Auteur : Juliette Lagrue
SEAQUAL™ : transformer les déchets marins en fibres recyclés
Née en Espagne sans faire de bruit, sans effet de manche ni grand soir, cette initiative pourrait s’avérer salutaire pour la planète. Résultat d’une démarche atypique, elle permet l’éclosion de nouvelles marques avec des messages forts. On en est encore aux balbutiements, mais les champs d'action ouverts sont susceptibles de faire bouger les lignes. Serait-ce suffisant ?
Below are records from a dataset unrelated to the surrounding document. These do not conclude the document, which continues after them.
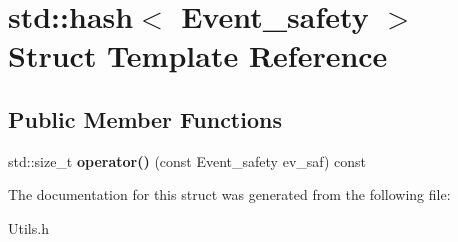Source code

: \hypertarget{structstd_1_1hash_3_01Event__safety_01_4}{}\section{std\+:\+:hash$<$ Event\+\_\+safety $>$ Struct Template Reference}
\label{structstd_1_1hash_3_01Event__safety_01_4}
\subsection*{Public Member Functions}
\begin{DoxyCompactItemize}
\item 
\mbox{\label{structstd_1_1hash_3_01Event__safety_01_4_a3b69e1aec0b20037d333d41669467ae4}} 
std\+::size\+\_\+t {\bfseries operator()} (const Event\+\_\+safety ev\+\_\+saf) const
\end{DoxyCompactItemize}


The documentation for this struct was generated from the following file\+:\begin{DoxyCompactItemize}
\item 
Utils.\+h\end{DoxyCompactItemize}
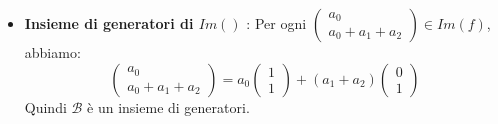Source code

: \documentclass[a4paper]{article}
\theoremstyle{break}
\theoremstyle{break}
\theoremstyle{break}
\theoremstyle{break}
\begin{document}
\begin{example}
\begin{itemize}
  \item \textbf{Insieme di generatori di \( Im() \) }:
    Per ogni \( \begin{pmatrix} a_0\\a_0+a_1+a_2 \end{pmatrix} \in Im(f) \), abbiamo:
    \[
    \begin{pmatrix} 
      a_0\\
      a_0 + a_1 + a_2
    \end{pmatrix} 
    =
    a_0 \begin{pmatrix} 1\\1 \end{pmatrix} 
    +
    (a_1 + a_2) \begin{pmatrix} 0\\1 \end{pmatrix}
    \] 
    Quindi \( \mathcal{B} \) è un insieme di generatori.
\end{itemize}
\end{example}
\end{document}
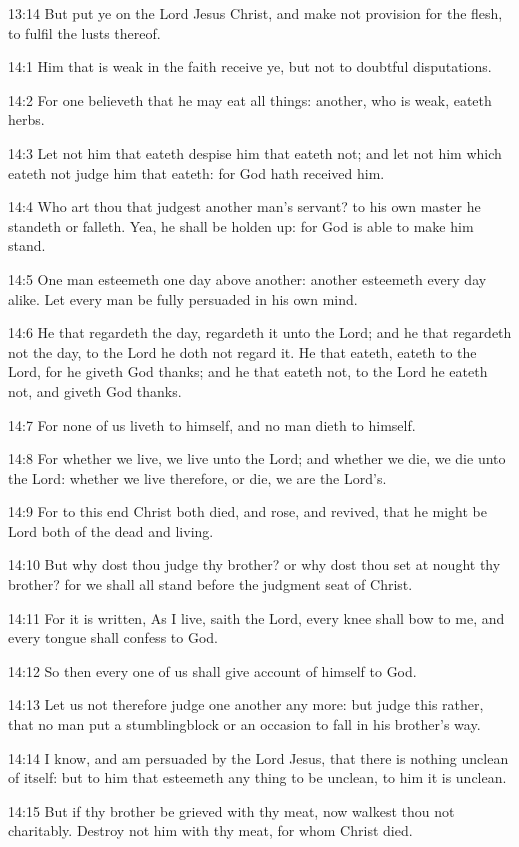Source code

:13:14 But put ye on the Lord Jesus Christ, and make not provision for the flesh, to fulfil the lusts thereof.

14:1 Him that is weak in the faith receive ye, but not to doubtful disputations.

14:2 For one believeth that he may eat all things: another, who is weak, eateth herbs.

14:3 Let not him that eateth despise him that eateth not; and let not him which eateth not judge him that eateth: for God hath received him.

14:4 Who art thou that judgest another man's servant? to his own master he standeth or falleth. Yea, he shall be holden up: for God is able to make him stand.

14:5 One man esteemeth one day above another: another esteemeth every day alike. Let every man be fully persuaded in his own mind.

14:6 He that regardeth the day, regardeth it unto the Lord; and he that regardeth not the day, to the Lord he doth not regard it. He that eateth, eateth to the Lord, for he giveth God thanks; and he that eateth not, to the Lord he eateth not, and giveth God thanks.

14:7 For none of us liveth to himself, and no man dieth to himself.

14:8 For whether we live, we live unto the Lord; and whether we die, we die unto the Lord: whether we live therefore, or die, we are the Lord's.

14:9 For to this end Christ both died, and rose, and revived, that he might be Lord both of the dead and living.

14:10 But why dost thou judge thy brother? or why dost thou set at nought thy brother? for we shall all stand before the judgment seat of Christ.

14:11 For it is written, As I live, saith the Lord, every knee shall bow to me, and every tongue shall confess to God.

14:12 So then every one of us shall give account of himself to God.

14:13 Let us not therefore judge one another any more: but judge this rather, that no man put a stumblingblock or an occasion to fall in his brother's way.

14:14 I know, and am persuaded by the Lord Jesus, that there is nothing unclean of itself: but to him that esteemeth any thing to be unclean, to him it is unclean.

14:15 But if thy brother be grieved with thy meat, now walkest thou not charitably. Destroy not him with thy meat, for whom Christ died.


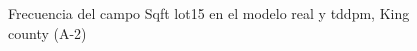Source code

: \begin{figure}[H]
    \centering
    
    \caption{Frecuencia del campo Sqft lot15 en el modelo real y tddpm, King county (A-2)}
    \label{frecuency-tddpm-sqft lot15}
\end{figure}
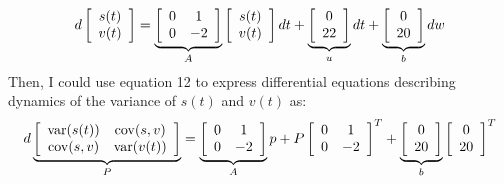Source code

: \documentclass{article}
\begin{document}
\begin{equation}
	d\left[ {\begin{array}{*{20}c}
	   {s(t)}  \\
	   {v(t)}  \\
	\end{array}} \right] = \underbrace {\left[ {\begin{array}{*{20}c}
	   0 & 1  \\
	   0 & { - 2}  \\
	\end{array}} \right]}_A\left[ {\begin{array}{*{20}c}
	   {s(t)}  \\
	   {v(t)}  \\
	\end{array}} \right]dt + \underbrace {\left[ {\begin{array}{*{20}c}
	   0  \\
	   {22}  \\
	\end{array}} \right]}_udt + \underbrace {\left[ {\begin{array}{*{20}c}
	   0  \\
	   {20}  \\
	\end{array}} \right]}_bdw
\end{equation}
Then, I could use equation 12 to express differential equations describing dynamics of the variance 
of $s(t)$ and $v(t)$ as:
\begin{equation}
	d\underbrace {\left[ {\begin{array}{*{20}c}
	   {{\mathop{\rm var}} (s(t))} & {{\mathop{\rm cov}} (s,v)}  \\
	   {{\mathop{\rm cov}} (s,v)} & {{\mathop{\rm var}} (v(t))}  \\
	\end{array}} \right]}_P = \underbrace {\left[ {\begin{array}{*{20}c}
	   0 & 1  \\
	   0 & { - 2}  \\
	\end{array}} \right]}_Ap + P\left[ {\begin{array}{*{20}c}
	   0 & 1  \\
	   0 & { - 2}  \\
	\end{array}} \right]^T  + \underbrace {\left[ {\begin{array}{*{20}c}
	   0  \\
	   {20}  \\
	\end{array}} \right]}_b\left[ {\begin{array}{*{20}c}
	   0  \\
	   {20}  \\
	\end{array}} \right]^T 
\end{equation}
\end{document}
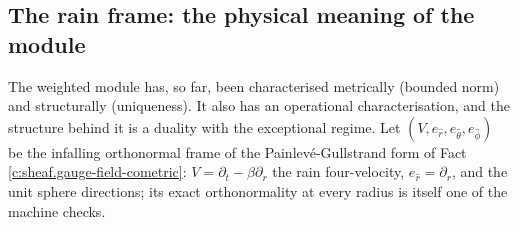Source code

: \documentclass[11pt]{article}
\theoremstyle{definition}
\theoremstyle{plain}
\begin{document}
\subsection*{The rain frame: the physical meaning of the module}
\label{c:note.sheaf.setting-rain-frame-physical-meaning-module}
The weighted module has, so far, been characterised metrically (bounded norm) and structurally (uniqueness). It also has an operational characterisation, and the structure behind it is a duality with the exceptional regime. Let $(V, e_{\hat r}, e_{\hat\theta}, e_{\hat\phi})$ be the infalling orthonormal frame of the Painlev\'e-Gullstrand form of Fact \ref{c:sheaf.gauge-field-cometric}: $V = \partial_t - \beta\partial_r$ the rain four-velocity, $e_{\hat r} = \partial_r$, and the unit sphere directions; its exact orthonormality at every radius is itself one of the machine checks.
\end{document}
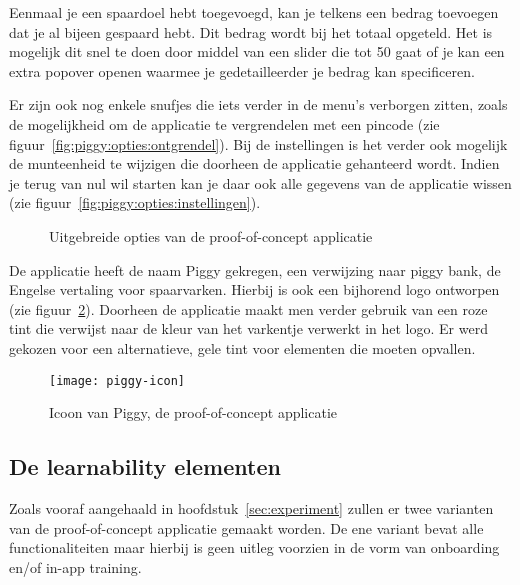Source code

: Eenmaal je een spaardoel hebt toegevoegd, kan je telkens een bedrag toevoegen dat je al bijeen gespaard hebt. Dit bedrag wordt bij het totaal opgeteld. Het is mogelijk dit snel te doen door middel van een slider die tot 50 gaat of je kan een extra popover openen waarmee je gedetailleerder je bedrag kan specificeren.

Er zijn ook nog enkele snufjes die iets verder in de menu's verborgen zitten, zoals de mogelijkheid om de applicatie te vergrendelen met een pincode (zie figuur~\ref{fig:piggy:opties:ontgrendel}). Bij de instellingen is het verder ook mogelijk de munteenheid te wijzigen die doorheen de applicatie gehanteerd wordt. Indien je terug van nul wil starten kan je daar ook alle gegevens van de applicatie wissen (zie figuur~\ref{fig:piggy:opties:instellingen}).

\begin{figure}[h!]
    \centering
    \qquad
    \caption{Uitgebreide opties van de proof-of-concept applicatie}
    \label{fig:piggy:opties}
\end{figure}

De applicatie heeft de naam Piggy gekregen, een verwijzing naar piggy bank, de Engelse vertaling voor spaarvarken. Hierbij is ook een bijhorend logo ontworpen (zie figuur~\ref{fig:piggy:icoon}). Doorheen de applicatie maakt men verder gebruik van een roze tint die verwijst naar de kleur van het varkentje verwerkt in het logo. Er werd gekozen voor een alternatieve, gele tint voor elementen die moeten opvallen.

\begin{figure}[h!]
    \centering
    \texttt{[image: piggy-icon]}
    \caption{Icoon van Piggy, de proof-of-concept applicatie}
    \label{fig:piggy:icoon}
\end{figure}

\subsection{De learnability elementen}
\label{sec:applicatie:learnability-elementen}

Zoals vooraf aangehaald in hoofdstuk~\ref{sec:experiment} zullen er twee varianten van de proof-of-concept applicatie gemaakt worden. De ene variant bevat alle functionaliteiten maar hierbij is geen uitleg voorzien in de vorm van onboarding en/of in-app training.

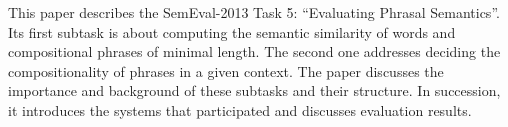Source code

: This paper describes the SemEval-2013 Task 5: ``Evaluating Phrasal Semantics''. Its first subtask is about computing the semantic similarity of
 words and compositional phrases of minimal length. The second one addresses
 deciding the compositionality of phrases in a given context. The paper
 discusses the importance and background of these subtasks and their structure.
 In succession, it introduces the systems that participated and discusses
 evaluation results.

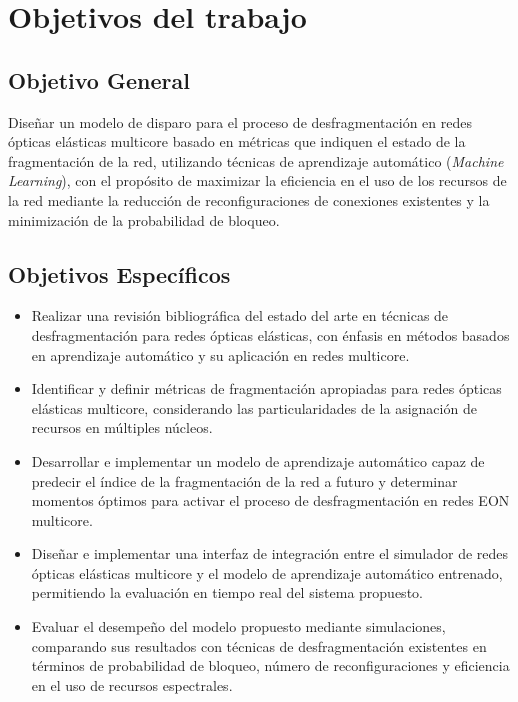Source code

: \section{Objetivos del trabajo}
\subsection{Objetivo General}
Diseñar un modelo de disparo para el proceso de desfragmentación en redes ópticas elásticas multicore basado en métricas que indiquen el estado de la fragmentación de la red, utilizando técnicas de aprendizaje automático (\textit{Machine Learning}), con el propósito de maximizar la eficiencia en el uso de los recursos de la red mediante la reducción de reconfiguraciones de conexiones existentes y la minimización de la probabilidad de bloqueo. 

\subsection{Objetivos Específicos}
\begin{itemize}
    \item Realizar una revisión bibliográfica del estado del arte en técnicas de desfragmentación para redes ópticas elásticas, con énfasis en métodos basados en aprendizaje automático y su aplicación en redes multicore.

    \item Identificar y definir métricas de fragmentación apropiadas para redes ópticas elásticas multicore, considerando las particularidades de la asignación de recursos en múltiples núcleos.
    
    \item Desarrollar e implementar un modelo de aprendizaje automático capaz de predecir el índice de la fragmentación de la red a futuro y determinar momentos óptimos para activar el proceso de desfragmentación en redes EON multicore.
    
    \item Diseñar e implementar una interfaz de integración entre el simulador de redes ópticas elásticas multicore y el modelo de aprendizaje automático entrenado, permitiendo la evaluación en tiempo real del sistema propuesto.
    
    \item Evaluar el desempeño del modelo propuesto mediante simulaciones, comparando sus resultados con técnicas de desfragmentación existentes en términos de probabilidad de bloqueo, número de reconfiguraciones y eficiencia en el uso de recursos espectrales.
\end{itemize}
%

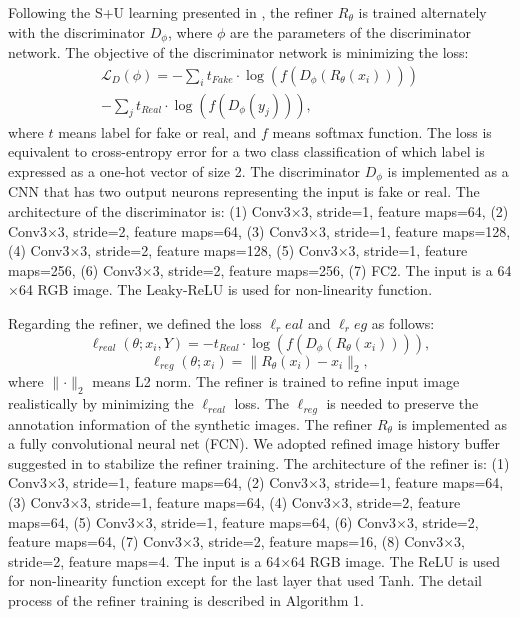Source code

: \documentclass[5p, times]{elsarticle}
\begin{document}
Following the S+U learning presented in \cite{SimGan}, the refiner $R_\theta$ is trained alternately with the discriminator $D_\phi$, where $\phi$ are the parameters of the discriminator network. The objective of the discriminator network is minimizing the loss:
\begin{equation}
\begin{split}
\mathcal{L}_D(\phi)=-\sum_it_{Fake}\cdot\log(f(D_{\phi}(R_\theta(x_i))))\\-\sum_jt_{Real}\cdot\log(f(D_{\phi}(y_j))),
\end{split}
\end{equation}
where $t$ means label for fake or real, and $f$ means softmax function. The loss is equivalent to cross-entropy error for a two class classification of which label is expressed as a one-hot vector of size 2. The discriminator $D_\phi$ is implemented as a CNN that has two output neurons representing the input is fake or real. The architecture of the discriminator is: (1) Conv3$\times$3, stride=1, feature maps=64, (2) Conv3$\times$3, stride=2, feature maps=64, (3) Conv3$\times$3, stride=1, feature maps=128, (4) Conv3$\times$3, stride=2, feature maps=128, (5) Conv3$\times$3, stride=1, feature maps=256, (6) Conv3$\times$3, stride=2, feature maps=256, (7) FC2. The input is a 64$\times$64 RGB image. The Leaky-ReLU is used for non-linearity function.

Regarding the refiner, we defined the loss $\ell_real$ and $\ell_reg$ as follows:
\begin{equation}
\ell_{real}(\theta;x_i,Y)=-t_{Real}\cdot\log(f(D_{\phi}(R_\theta(x_i)))),
\end{equation}
\begin{equation}
\ell_{reg}(\theta;x_i)=\parallel R_\theta(x_i)-x_i\parallel_2,
\end{equation}
where $\parallel\cdot\parallel_2$ means L2 norm. The refiner is trained to refine input image realistically by minimizing the $\ell_{real}$ loss. The $\ell_{reg}$ is needed to preserve the annotation information of the synthetic images. The refiner $R_\theta$ is implemented as a fully convolutional neural net (FCN). We adopted refined image history buffer suggested in \cite{SimGan} to stabilize the refiner training. The architecture of the refiner is: (1) Conv3$\times$3, stride=1, feature maps=64, (2) Conv3$\times$3, stride=1, feature maps=64, (3) Conv3$\times$3, stride=1, feature maps=64, (4) Conv3$\times$3, stride=2, feature maps=64, (5) Conv3$\times$3, stride=1, feature maps=64, (6) Conv3$\times$3, stride=2, feature maps=64, (7) Conv3$\times$3, stride=2, feature maps=16, (8) Conv3$\times$3, stride=2, feature maps=4. The input is a 64$\times$64 RGB image. The ReLU is used for non-linearity function except for the last layer that used Tanh. The detail process of the refiner training is described in Algorithm 1.
\end{document}

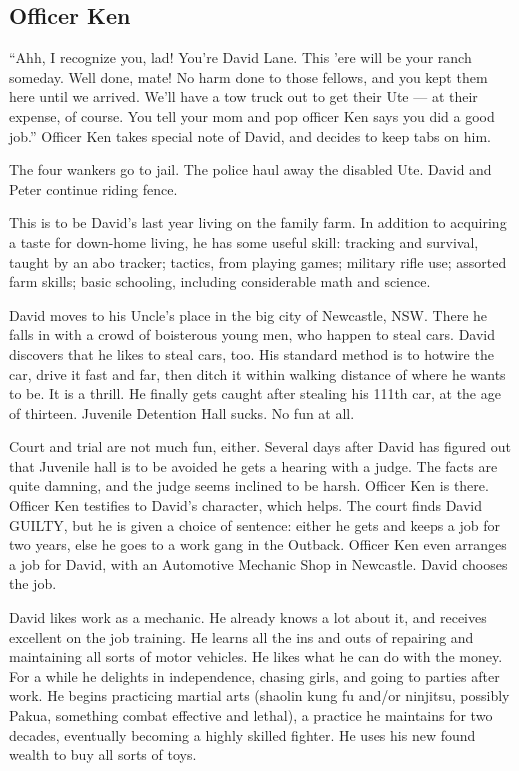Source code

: \subsection*{Officer Ken}
\label{pos03:officer-ken}

``Ahh, I recognize you, lad!  You're David Lane.  This 'ere will be your ranch someday.  Well done, mate!  No harm done to those fellows, and you kept them here until we arrived.  We'll have a tow truck out to get their Ute --- at their expense, of course.  You tell your mom and pop officer Ken says you did a good job.''  Officer Ken takes special note of David, and decides to keep tabs on him.

The four wankers go to jail.  The police haul away the disabled Ute.  David and Peter continue riding fence.

This is to be David's last year living on the family farm.  In addition to acquiring a taste for down-home living, he has some useful skill: tracking and survival, taught by an abo tracker; tactics, from playing games; military rifle use; assorted farm skills; basic schooling, including considerable math and science.

David moves to his Uncle's place in the big city of Newcastle, NSW\@. There he falls in with a crowd of boisterous young men, who happen to steal cars.  David discovers that he likes to steal cars, too.  His standard method is to hotwire the car, drive it fast and far, then ditch it within walking distance of where he wants to be.  It is a thrill.  He finally gets caught after stealing his 111th car, at the age of thirteen.  Juvenile Detention Hall sucks.  No fun at all.

Court and trial are not much fun, either.  Several days after David has figured out that Juvenile hall is to be avoided he gets a hearing with a judge.  The facts are quite damning, and the judge seems inclined to be harsh.  Officer Ken is there.  Officer Ken testifies to David's character, which helps. The court finds David GUILTY, but he is given a choice of sentence: either he gets and keeps a job for two years, else he goes to a work gang in the Outback.  Officer Ken even arranges a job for David, with an Automotive Mechanic Shop in Newcastle.  David chooses the job.

David likes work as a mechanic.  He already knows a lot about it, and receives excellent on the job training.  He learns all the ins and outs of repairing and maintaining all sorts of motor vehicles.  He likes what he can do with the money.   For a while he delights in independence, chasing girls, and going to parties after work.  He begins practicing martial arts (shaolin kung fu and/or ninjitsu, possibly Pakua, something combat effective and lethal), a practice he maintains for two decades, eventually becoming a highly skilled fighter.   He uses his new found wealth to buy all sorts of toys.

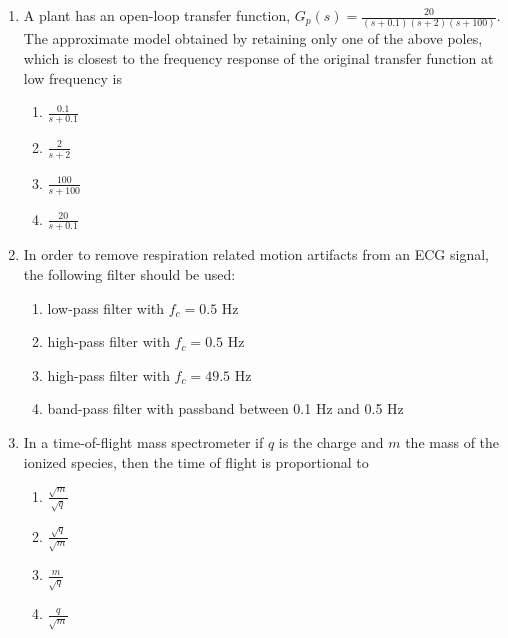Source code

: \documentclass[journal,12pt,onecolumn]{IEEEtran}
\theoremstyle{remark}
\begin{document}
\begin{enumerate}
    \item A plant has an open-loop transfer function, $G_p(s) = \frac{20}{(s+0.1)(s+2)(s+100)}$. The approximate model obtained by retaining only one of the above poles, which is closest to the frequency response of the original transfer function at low frequency is
    \begin{multicols}{2}
        \begin{enumerate}
            \item $\frac{0.1}{s+0.1}$
            \item $\frac{2}{s+2}$
            \item $\frac{100}{s+100}$
            \item $\frac{20}{s+0.1}$
        \end{enumerate}
    \end{multicols}

    \item In order to remove respiration related motion artifacts from an ECG signal, the following filter should be used:
    \begin{enumerate}
        \item low-pass filter with $f_c = 0.5$ Hz
        \item high-pass filter with $f_c = 0.5$ Hz
        \item high-pass filter with $f_c = 49.5$ Hz
        \item band-pass filter with passband between 0.1 Hz and 0.5 Hz
    \end{enumerate}

    \newpage
    
    \item In a time-of-flight mass spectrometer if $q$ is the charge and $m$ the mass of the ionized species, then the time of flight is proportional to
    \begin{multicols}{2}
        \begin{enumerate}
            \item $\frac{\sqrt{m}}{\sqrt{q}}$
            \item $\frac{\sqrt{q}}{\sqrt{m}}$
            \item $\frac{m}{\sqrt{q}}$
            \item $\frac{q}{\sqrt{m}}$
        \end{enumerate}
    \end{multicols}

\end{enumerate}
\end{document}
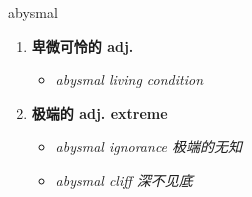 
\begin{frame}
{\huge abysmal}
\begin{center}
\begin{enumerate}\Large
  \item \textbf{卑微可怜的 adj.}
  \begin{itemize}
    \item \em{\Large{abysmal living condition}}
  \end{itemize}
  \item \textbf{极端的 adj. extreme}
  \begin{itemize}
    \item \em{\Large{abysmal ignorance 极端的无知}}
    \item \em{\Large{abysmal cliff 深不见底}}
  \end{itemize}
\end{enumerate}
\end{center}
\end{frame}
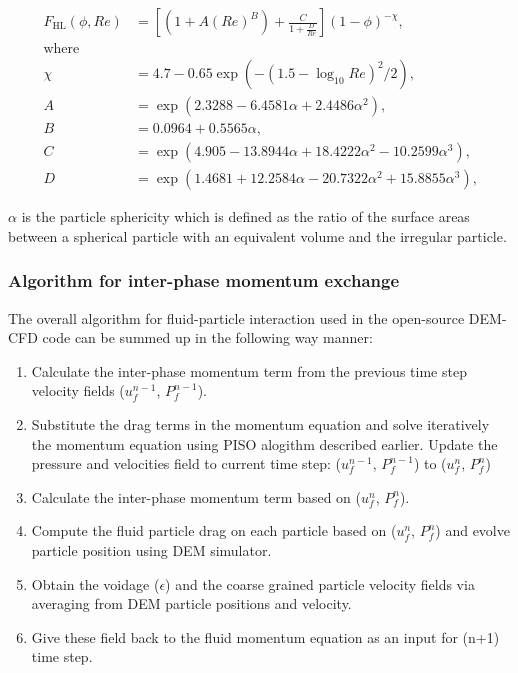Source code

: \documentclass[11pt,a4paper,openright]{article}
\begin{document}
\begin{align}
\label{eq:DiFelicea}
F_{\mathrm{HL}} (\phi,Re) & = \left [ (1+A(Re)^B) + \frac{C}{1+\frac{D}{Re}} \right ] (1-\phi)^{-\chi } \text{,} \\ 
\text{where} &  \nonumber \\
\chi &= 4.7 - 0.65 \exp({-(1.5-\log_{10}Re)^2/2})\text{,} \nonumber\\ 
A &= \exp(2.3288-6.4581\alpha + 2.4486\alpha^2) \text{,}  \nonumber\\ 
B &= 0.0964 + 0.5565\alpha   \text{,}   \nonumber\\
C &= \exp(4.905 -13.8944\alpha + 18.4222\alpha^2 -10.2599\alpha^3) \text{,}  \nonumber \\
D &= \exp(1.4681+12.2584\alpha-20.7322\alpha^2 + 15.8855\alpha^3) \text{,}  \nonumber
\end{align}

$\alpha$ is the particle sphericity which is defined as the ratio of the surface areas between a spherical particle with an equivalent volume and the irregular particle. 

\subsubsection{Algorithm for inter-phase momentum exchange}
The overall algorithm for fluid-particle interaction used in the open-source DEM-CFD code can be summed up in the following way manner:

\begin{enumerate}
\item Calculate the inter-phase momentum term from the previous time step velocity fields ($u_{f}^{n-1}$, $P_{f}^{n-1}$).
\item Substitute the drag terms in the momentum equation and solve iteratively the momentum equation using PISO alogithm described earlier. Update the pressure and velocities field to current time step: ($u_{f}^{n-1}$, $P_{f}^{n-1}$) to ($u_{f}^n$, $P_{f}^n$) 
\item Calculate the inter-phase momentum term based on ($u_{f}^n$, $P_{f}^n$).
\item Compute the fluid particle drag on each particle based on ($u_{f}^n$, $P_{f}^n$) and evolve particle position using DEM simulator.
\item Obtain the voidage ($\epsilon$) and the coarse grained particle velocity fields via averaging from DEM particle positions and velocity. 
\item Give these field back to the fluid momentum equation as an input for (n+1) time step.
\end{enumerate}
\end{document}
Notre panorama des entreprises vertes
À travers cet annuaire des solutions vertes, vous retrouverez 97 entreprises détentrices d'une solution responsable pratique et facilement applicable à votre business model pour le rendre plus respectueux de l’environnement.
Seaqual qu'est-ce que c'est ?
Naissance de la fibre Seaqual
SEAQUAL est née en 2016 d’une volonté conjointe de la marque Ecoalf, du groupe textile Santanderina et du filateur Antex qui souhaitaient transformer les déchets marins en polyester 100% recyclés. Deux de ces acteurs sont des industriels, démontrant ainsi qu’il est possible de faire évoluer des grosses machines et que des industriels peuvent se réinventer.
À l’origine, les fondateurs souhaitaient soutenir une communauté de pêcheurs barcelonais confrontés aux déchets plastiques toute l’année : mettre en place un partenariat basé sur la collecte des ordures leur a permis de dégager des petits profits supplémentaires.
Ils ont investi en R&D pour proposer une fibre recyclée qui offre les mêmes propriétés et les même qualités qu’une fibre réalisée à partir de fibre de polyester vierge et ont commencé à vendre en B to B à des marques d’habillement, de chaussures, de mobilier, de décoration ou encore d’équipements automobiles.
Un réseau de collaboration vertueux : Seaqual friends - Seaqual licences
Mais, la vraie innovation SEAQUAL c’est la solution de licence pour laquelle a opté Michel Chtepa, dirigeant de la société : “Nous ne vendons pas des produits finis, mais un système de revalorisation des rebuts”.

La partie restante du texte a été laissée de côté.